Breathing Stars and the Most Beautiful Scalpel

Using ultrafast laser pulses, the Kapteyn-Murnane Group can study electron-phonon couplings

Using ultrafast laser pulses, the Kapteyn-Murnane Group can study electron-phonon couplings in tantalum diselenide. Those couplings control whether the material acts as a conductor or insulator, and explain many of the material's essential properties.

Image Credit
Steven Burrows/Kapteyn-Murnane Group

The ultrafast laser had previously been seen as a hammer, but it’s actually the most beautiful scalpel. - Margaret Murnane

Look at any material on an atomic level and you see a dynamic world of interconnected atoms and electrons. Negatively-charged electrons throughout the material swarm around the positively-charged ions, and the electrostatic force between them holds the material together.

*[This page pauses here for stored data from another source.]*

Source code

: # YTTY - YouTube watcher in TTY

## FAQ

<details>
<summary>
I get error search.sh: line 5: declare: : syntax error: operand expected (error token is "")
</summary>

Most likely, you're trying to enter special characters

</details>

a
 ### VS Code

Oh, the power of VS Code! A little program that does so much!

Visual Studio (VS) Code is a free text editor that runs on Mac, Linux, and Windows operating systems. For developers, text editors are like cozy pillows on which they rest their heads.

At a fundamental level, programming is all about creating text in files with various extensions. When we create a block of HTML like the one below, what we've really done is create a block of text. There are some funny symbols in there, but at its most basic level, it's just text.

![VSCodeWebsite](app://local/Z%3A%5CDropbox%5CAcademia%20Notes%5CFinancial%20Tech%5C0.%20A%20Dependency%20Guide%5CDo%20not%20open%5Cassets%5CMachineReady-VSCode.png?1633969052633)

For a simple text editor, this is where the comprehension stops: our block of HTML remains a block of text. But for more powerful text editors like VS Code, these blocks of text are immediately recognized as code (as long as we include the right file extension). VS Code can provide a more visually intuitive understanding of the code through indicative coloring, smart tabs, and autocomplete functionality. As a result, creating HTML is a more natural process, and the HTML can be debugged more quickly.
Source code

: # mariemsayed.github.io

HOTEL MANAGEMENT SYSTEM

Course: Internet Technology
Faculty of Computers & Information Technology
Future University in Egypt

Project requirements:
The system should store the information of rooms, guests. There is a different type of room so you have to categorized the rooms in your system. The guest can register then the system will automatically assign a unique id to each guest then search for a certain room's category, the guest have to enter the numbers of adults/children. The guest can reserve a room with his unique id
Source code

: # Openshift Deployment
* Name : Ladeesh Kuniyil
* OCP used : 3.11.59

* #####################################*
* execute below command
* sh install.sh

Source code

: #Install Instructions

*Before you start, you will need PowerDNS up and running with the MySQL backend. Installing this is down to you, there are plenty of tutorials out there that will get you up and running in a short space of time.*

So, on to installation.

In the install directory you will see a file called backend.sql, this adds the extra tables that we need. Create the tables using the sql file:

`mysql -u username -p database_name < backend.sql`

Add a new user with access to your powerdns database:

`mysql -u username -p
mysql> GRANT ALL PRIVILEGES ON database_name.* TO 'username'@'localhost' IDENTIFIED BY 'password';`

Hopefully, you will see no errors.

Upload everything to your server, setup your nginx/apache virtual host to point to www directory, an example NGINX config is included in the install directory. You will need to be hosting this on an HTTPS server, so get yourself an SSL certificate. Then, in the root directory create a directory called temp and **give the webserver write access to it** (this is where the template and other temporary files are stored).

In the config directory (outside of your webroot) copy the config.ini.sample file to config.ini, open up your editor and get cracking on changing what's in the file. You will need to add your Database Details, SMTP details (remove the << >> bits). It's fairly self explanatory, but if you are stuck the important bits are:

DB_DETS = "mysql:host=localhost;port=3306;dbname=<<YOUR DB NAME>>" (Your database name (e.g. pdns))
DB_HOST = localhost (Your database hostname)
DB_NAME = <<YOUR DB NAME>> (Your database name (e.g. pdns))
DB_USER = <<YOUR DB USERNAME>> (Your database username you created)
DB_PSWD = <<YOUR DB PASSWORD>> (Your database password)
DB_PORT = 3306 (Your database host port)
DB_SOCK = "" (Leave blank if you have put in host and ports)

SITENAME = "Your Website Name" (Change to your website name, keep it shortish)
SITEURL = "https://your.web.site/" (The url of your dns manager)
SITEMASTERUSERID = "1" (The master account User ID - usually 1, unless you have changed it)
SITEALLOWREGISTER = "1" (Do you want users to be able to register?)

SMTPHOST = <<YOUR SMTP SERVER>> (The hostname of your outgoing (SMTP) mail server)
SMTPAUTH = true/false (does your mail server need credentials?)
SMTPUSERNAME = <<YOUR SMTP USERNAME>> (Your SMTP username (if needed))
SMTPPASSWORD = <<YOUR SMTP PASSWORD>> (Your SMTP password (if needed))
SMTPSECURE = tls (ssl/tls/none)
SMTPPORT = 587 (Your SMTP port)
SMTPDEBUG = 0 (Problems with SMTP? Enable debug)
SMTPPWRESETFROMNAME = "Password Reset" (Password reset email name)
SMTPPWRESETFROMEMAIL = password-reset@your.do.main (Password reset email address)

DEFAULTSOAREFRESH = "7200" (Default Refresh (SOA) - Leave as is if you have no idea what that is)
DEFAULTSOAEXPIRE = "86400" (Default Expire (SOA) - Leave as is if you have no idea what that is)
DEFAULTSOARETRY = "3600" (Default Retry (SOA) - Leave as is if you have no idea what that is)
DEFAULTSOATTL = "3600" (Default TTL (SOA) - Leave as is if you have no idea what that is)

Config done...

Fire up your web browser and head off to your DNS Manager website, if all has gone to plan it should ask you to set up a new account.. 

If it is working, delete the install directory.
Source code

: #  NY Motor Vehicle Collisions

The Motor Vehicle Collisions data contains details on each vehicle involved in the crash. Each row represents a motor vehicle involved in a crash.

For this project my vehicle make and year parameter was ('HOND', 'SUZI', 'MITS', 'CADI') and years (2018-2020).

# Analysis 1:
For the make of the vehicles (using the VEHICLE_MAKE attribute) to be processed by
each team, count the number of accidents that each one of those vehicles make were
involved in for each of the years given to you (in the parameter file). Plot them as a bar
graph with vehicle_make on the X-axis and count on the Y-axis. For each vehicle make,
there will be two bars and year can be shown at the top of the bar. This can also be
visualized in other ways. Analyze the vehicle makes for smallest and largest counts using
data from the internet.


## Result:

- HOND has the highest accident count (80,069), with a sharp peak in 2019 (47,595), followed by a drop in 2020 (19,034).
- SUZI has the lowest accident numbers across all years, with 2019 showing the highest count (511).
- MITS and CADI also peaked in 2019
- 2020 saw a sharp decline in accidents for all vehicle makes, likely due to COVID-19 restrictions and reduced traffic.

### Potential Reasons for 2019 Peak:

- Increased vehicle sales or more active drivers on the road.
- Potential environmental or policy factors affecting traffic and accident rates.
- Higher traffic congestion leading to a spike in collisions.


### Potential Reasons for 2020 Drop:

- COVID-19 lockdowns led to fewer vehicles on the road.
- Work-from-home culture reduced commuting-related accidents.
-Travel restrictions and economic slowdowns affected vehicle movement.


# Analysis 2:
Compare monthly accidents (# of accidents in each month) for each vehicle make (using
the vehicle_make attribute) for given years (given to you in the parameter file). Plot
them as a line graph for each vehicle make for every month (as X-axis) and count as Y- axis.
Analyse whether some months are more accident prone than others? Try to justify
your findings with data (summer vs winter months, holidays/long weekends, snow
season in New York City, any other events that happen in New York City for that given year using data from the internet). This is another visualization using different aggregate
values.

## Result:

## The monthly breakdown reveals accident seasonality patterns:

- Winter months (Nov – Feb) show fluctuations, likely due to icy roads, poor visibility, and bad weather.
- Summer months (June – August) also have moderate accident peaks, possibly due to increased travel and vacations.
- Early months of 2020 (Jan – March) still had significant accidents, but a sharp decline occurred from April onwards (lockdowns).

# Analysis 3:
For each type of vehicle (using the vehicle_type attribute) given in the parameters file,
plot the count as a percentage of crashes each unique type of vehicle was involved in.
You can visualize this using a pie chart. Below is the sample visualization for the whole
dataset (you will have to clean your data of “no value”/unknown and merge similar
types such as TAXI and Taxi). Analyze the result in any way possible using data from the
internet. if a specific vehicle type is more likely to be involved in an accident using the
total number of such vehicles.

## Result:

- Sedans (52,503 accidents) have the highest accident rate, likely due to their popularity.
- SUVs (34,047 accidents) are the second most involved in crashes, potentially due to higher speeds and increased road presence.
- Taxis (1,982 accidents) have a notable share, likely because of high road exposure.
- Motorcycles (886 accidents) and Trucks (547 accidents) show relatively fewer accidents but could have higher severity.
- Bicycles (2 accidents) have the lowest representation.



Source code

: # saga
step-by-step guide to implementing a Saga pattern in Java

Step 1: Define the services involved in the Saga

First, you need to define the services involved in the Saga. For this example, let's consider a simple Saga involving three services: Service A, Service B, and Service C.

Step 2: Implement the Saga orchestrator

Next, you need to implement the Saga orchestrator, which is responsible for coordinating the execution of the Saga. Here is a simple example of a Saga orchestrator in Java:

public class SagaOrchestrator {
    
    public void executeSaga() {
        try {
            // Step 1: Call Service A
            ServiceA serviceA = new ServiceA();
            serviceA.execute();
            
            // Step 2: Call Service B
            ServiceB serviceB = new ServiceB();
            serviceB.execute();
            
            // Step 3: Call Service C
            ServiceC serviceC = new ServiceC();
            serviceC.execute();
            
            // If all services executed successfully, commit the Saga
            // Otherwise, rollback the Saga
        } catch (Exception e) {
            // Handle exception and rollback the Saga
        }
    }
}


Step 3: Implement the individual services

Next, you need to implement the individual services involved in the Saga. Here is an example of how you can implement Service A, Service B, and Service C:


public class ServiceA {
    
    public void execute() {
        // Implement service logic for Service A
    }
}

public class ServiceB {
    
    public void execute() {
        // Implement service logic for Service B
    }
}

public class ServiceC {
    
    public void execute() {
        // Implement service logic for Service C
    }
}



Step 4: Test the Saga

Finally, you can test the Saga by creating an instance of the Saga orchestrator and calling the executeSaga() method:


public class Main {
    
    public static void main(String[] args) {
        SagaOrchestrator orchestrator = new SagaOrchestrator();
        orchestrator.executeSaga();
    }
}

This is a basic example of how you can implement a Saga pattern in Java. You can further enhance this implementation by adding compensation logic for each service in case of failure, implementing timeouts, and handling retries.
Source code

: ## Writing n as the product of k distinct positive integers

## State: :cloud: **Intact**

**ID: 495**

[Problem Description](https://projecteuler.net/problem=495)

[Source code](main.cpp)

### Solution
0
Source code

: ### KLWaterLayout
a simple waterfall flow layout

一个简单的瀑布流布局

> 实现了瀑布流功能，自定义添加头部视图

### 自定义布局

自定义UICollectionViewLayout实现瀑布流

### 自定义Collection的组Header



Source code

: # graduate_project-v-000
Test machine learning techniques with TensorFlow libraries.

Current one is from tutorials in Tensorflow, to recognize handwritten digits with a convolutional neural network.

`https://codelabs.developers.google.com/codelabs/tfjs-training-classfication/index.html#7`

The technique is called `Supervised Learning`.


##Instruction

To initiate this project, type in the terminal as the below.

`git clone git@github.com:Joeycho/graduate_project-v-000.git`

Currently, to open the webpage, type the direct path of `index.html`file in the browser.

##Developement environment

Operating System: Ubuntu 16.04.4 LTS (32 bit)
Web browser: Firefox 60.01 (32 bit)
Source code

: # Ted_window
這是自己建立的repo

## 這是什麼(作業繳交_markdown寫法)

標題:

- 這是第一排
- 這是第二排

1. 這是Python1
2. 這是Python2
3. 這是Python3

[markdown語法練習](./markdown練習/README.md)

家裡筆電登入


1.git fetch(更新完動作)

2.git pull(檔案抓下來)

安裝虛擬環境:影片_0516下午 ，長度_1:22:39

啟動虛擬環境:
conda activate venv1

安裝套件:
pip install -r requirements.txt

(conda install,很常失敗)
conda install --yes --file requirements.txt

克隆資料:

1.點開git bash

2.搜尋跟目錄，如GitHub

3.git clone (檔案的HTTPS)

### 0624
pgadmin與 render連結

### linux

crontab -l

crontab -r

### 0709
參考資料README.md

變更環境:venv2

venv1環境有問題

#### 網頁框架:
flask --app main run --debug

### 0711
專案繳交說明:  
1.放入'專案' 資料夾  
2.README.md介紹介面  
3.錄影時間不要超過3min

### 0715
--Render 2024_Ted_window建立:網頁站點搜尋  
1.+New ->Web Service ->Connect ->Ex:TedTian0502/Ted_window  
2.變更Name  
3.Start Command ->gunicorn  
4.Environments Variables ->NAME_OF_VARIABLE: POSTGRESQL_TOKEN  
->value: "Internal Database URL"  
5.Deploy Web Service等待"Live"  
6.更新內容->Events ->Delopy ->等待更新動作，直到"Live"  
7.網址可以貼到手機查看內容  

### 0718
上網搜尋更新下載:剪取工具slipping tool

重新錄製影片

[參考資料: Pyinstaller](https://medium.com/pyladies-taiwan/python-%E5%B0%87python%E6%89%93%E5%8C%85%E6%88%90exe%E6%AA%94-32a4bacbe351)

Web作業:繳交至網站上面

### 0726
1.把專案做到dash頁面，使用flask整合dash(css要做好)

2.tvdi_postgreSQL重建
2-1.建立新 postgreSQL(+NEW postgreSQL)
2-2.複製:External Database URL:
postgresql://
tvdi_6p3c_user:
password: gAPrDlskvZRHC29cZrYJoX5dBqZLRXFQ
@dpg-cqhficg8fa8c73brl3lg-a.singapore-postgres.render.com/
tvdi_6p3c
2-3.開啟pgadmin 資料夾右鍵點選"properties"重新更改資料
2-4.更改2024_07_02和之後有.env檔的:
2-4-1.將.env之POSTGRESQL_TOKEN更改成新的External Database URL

At a nonzero temperature, the ions in the material vibrate around their equilibrium positions. Those collective vibrations are called phonons. As the ions move, the electron cloud—as well as its quantum properties—sways accordingly, and vice versa. We call this electron-phonon coupling.

For many quantum materials, the electronic properties, such as whether it will conduct electricity or not, depends on how phonons and electrons are coupled—in other words, how they interact with each other. Understanding those interactions—and manipulating them—is crucial to understanding the world around us.

“How the electrons talk to phonons is a very fundamental physical problem. It determines the properties of many materials, including superconductivity,” said Xun Shi, a postdoctoral researcher in the Kapteyn-Murnane Group at JILA. “People always want to learn how electrons connect to phonons, and it’s a challenge to measure or calculate.”

To study those interactions, you need a very fine scalpel to peel through the jumble of phonons and electrons in a material, and isolate the important ones that determine how the material behaves. And Xun Shi, Yingchao Zhang and Wenjing You at the Kapteyn-Murnane Group have found that scalpel.

In a study published on April 2, 2020 in the Proceedings of the National Academy of Sciences, the team found that by using ultrafast laser pulses, they can precisely pinpoint how electrons and phonons interact, transforming nearly 50 years of theory and understanding.

“We had simple ways of understanding materials since the 1970s, and now we can see that the charges and the lattice are coupled in very intriguing ways,” said JILA Fellow Margaret Murnane. “The ultrafast laser had previously been seen as a hammer, but it’s actually the most beautiful scalpel.”

The tangled phonon-electron web

Materials have a jumble of phonons—vibrations of different periods and wavelengths. And when it comes to understanding the properties of a material—say whether an exotic material will act as an insulator or a conductor—not all of those phonons matter, Murnane pointed out.

Isolating the right electron-phonon couplings has been tricky to date. Think of it this way, Shi said: if we heat something up, everything inside the material goes from low temperature to high temperature. All of the phonons and electrons heat up at the same rate, at the same time. You can’t distinguish the ones that are important from the spectators.

For these investigations, ultrafast lasers were usually seen as big hammers, Murnane added—a big burst of energy which violently excites all the electrons, ions, and phonons in a material. Physicists thought ultrafast lasers were great for creating out-of-equilibrium physics, but not for delicately manipulating individual electron-phonon couplings.

But the Kapteyn-Murnane Group found exactly the opposite.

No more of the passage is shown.